TASK
Reproduce, word for word, every line starting at the line that contains "- Style caching" and ending with the final line of the entries.

DATA PROVIDED

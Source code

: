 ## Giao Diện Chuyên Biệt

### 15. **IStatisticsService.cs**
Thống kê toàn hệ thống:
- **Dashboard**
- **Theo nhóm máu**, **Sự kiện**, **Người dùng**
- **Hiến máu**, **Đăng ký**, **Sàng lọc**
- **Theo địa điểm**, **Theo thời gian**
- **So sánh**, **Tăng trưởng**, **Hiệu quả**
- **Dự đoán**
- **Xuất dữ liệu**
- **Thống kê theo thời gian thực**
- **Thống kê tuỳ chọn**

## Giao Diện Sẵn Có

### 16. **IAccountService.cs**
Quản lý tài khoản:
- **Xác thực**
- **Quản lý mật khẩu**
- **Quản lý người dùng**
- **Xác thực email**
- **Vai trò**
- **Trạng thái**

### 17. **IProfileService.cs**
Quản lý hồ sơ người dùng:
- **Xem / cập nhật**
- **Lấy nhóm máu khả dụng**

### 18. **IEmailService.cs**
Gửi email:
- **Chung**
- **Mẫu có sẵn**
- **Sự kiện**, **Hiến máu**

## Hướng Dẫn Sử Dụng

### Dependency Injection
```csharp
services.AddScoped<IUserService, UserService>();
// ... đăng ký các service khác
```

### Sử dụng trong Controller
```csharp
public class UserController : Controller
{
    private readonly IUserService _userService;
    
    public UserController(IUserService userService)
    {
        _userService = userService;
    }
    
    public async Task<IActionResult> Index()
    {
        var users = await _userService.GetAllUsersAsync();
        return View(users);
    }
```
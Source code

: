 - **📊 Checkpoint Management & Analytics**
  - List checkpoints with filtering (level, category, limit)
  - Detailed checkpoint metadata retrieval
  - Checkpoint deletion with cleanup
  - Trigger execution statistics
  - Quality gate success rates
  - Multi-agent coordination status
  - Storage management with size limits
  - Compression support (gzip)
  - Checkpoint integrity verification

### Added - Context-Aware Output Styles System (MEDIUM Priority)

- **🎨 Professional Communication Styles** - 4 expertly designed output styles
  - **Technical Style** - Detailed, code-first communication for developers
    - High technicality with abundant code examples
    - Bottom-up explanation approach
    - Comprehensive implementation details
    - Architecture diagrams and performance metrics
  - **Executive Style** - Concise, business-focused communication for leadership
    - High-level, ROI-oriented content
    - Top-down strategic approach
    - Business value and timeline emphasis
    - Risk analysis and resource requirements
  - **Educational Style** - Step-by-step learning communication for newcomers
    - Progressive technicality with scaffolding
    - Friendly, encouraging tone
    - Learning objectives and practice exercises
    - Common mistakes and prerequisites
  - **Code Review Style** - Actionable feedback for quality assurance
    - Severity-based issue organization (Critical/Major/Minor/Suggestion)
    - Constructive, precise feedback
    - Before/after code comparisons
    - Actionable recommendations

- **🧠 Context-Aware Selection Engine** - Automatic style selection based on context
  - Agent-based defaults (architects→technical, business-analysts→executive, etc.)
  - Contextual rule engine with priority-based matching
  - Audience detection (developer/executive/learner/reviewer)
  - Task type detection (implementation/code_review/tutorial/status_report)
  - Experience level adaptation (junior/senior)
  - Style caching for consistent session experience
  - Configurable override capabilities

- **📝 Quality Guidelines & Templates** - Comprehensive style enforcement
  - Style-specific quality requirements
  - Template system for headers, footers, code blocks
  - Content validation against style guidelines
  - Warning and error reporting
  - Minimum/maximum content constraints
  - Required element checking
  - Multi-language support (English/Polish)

ANSWER AREA
  - Style caching for consistent session experience
  - Configurable override capabilities

- **📝 Quality Guidelines & Templates** - Comprehensive style enforcement
  - Style-specific quality requirements
  - Template system for headers, footers, code blocks
  - Content validation against style guidelines
  - Warning and error reporting
  - Minimum/maximum content constraints
  - Required element checking
  - Multi-language support (English/Polish)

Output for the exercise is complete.